What you are asked to do:
Print out each entry below in full, exactly as given, excluding pictures.

(Saved entries)

((

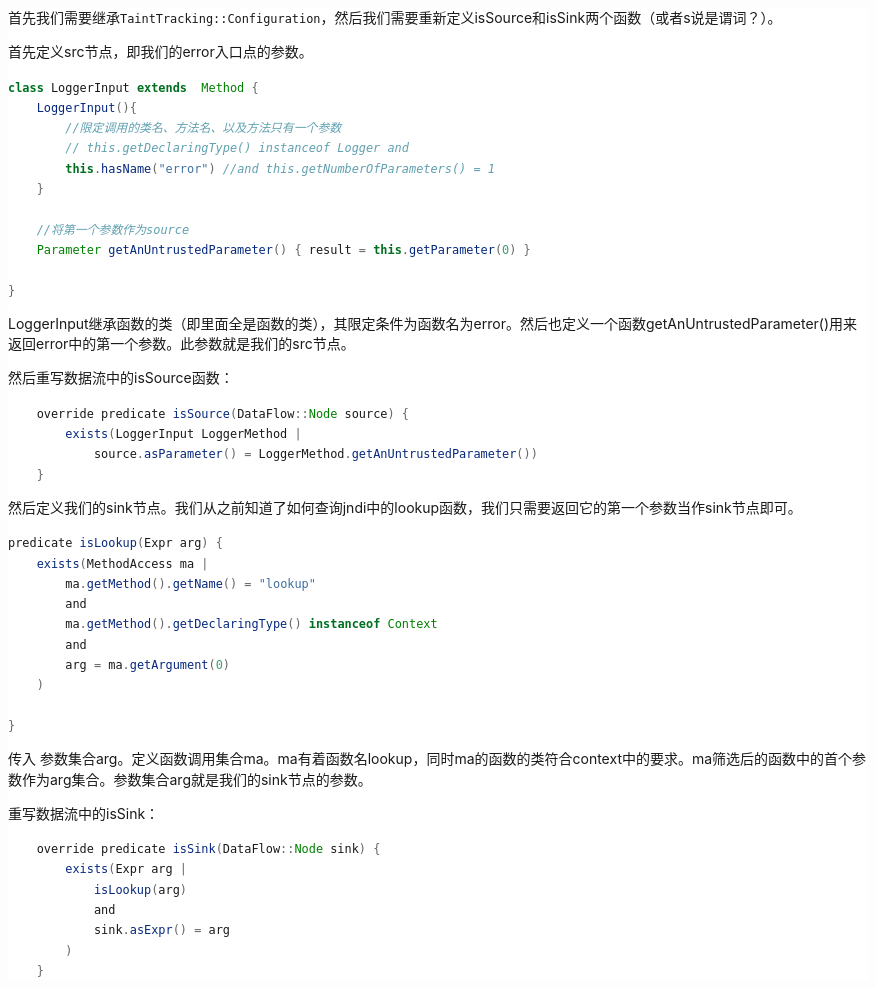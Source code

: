 首先我们需要继承`TaintTracking::Configuration`，然后我们需要重新定义isSource和isSink两个函数（或者s说是谓词？）。

首先定义src节点，即我们的error入口点的参数。

```java
class LoggerInput extends  Method {
    LoggerInput(){
        //限定调用的类名、方法名、以及方法只有一个参数
        // this.getDeclaringType() instanceof Logger and
        this.hasName("error") //and this.getNumberOfParameters() = 1
    }

    //将第一个参数作为source
    Parameter getAnUntrustedParameter() { result = this.getParameter(0) }

}
```

LoggerInput继承函数的类（即里面全是函数的类），其限定条件为函数名为error。然后也定义一个函数getAnUntrustedParameter()用来返回error中的第一个参数。此参数就是我们的src节点。

然后重写数据流中的isSource函数：

```java
    override predicate isSource(DataFlow::Node source) {
        exists(LoggerInput LoggerMethod |
            source.asParameter() = LoggerMethod.getAnUntrustedParameter())
    }
```



然后定义我们的sink节点。我们从之前知道了如何查询jndi中的lookup函数，我们只需要返回它的第一个参数当作sink节点即可。

```java
predicate isLookup(Expr arg) {
    exists(MethodAccess ma |
        ma.getMethod().getName() = "lookup"
        and
        ma.getMethod().getDeclaringType() instanceof Context
        and
        arg = ma.getArgument(0)
    )

}
```

传入 参数集合arg。定义函数调用集合ma。ma有着函数名lookup，同时ma的函数的类符合context中的要求。ma筛选后的函数中的首个参数作为arg集合。参数集合arg就是我们的sink节点的参数。

重写数据流中的isSink：

```java
    override predicate isSink(DataFlow::Node sink) {
        exists(Expr arg |
            isLookup(arg)
            and
            sink.asExpr() = arg
        )
    }
```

))

Worked solution:
Source code

: 首先我们需要继承`TaintTracking::Configuration`，然后我们需要重新定义isSource和isSink两个函数（或者s说是谓词？）。

首先定义src节点，即我们的error入口点的参数。

```java
class LoggerInput extends  Method {
    LoggerInput(){
        //限定调用的类名、方法名、以及方法只有一个参数
        // this.getDeclaringType() instanceof Logger and
        this.hasName("error") //and this.getNumberOfParameters() = 1
    }

    //将第一个参数作为source
    Parameter getAnUntrustedParameter() { result = this.getParameter(0) }

}
```

LoggerInput继承函数的类（即里面全是函数的类），其限定条件为函数名为error。然后也定义一个函数getAnUntrustedParameter()用来返回error中的第一个参数。此参数就是我们的src节点。

然后重写数据流中的isSource函数：

```java
    override predicate isSource(DataFlow::Node source) {
        exists(LoggerInput LoggerMethod |
            source.asParameter() = LoggerMethod.getAnUntrustedParameter())
    }
```



然后定义我们的sink节点。我们从之前知道了如何查询jndi中的lookup函数，我们只需要返回它的第一个参数当作sink节点即可。

```java
predicate isLookup(Expr arg) {
    exists(MethodAccess ma |
        ma.getMethod().getName() = "lookup"
        and
        ma.getMethod().getDeclaringType() instanceof Context
        and
        arg = ma.getArgument(0)
    )

}
```

传入 参数集合arg。定义函数调用集合ma。ma有着函数名lookup，同时ma的函数的类符合context中的要求。ma筛选后的函数中的首个参数作为arg集合。参数集合arg就是我们的sink节点的参数。

重写数据流中的isSink：

```java
    override predicate isSink(DataFlow::Node sink) {
        exists(Expr arg |
            isLookup(arg)
            and
            sink.asExpr() = arg
        )
    }
```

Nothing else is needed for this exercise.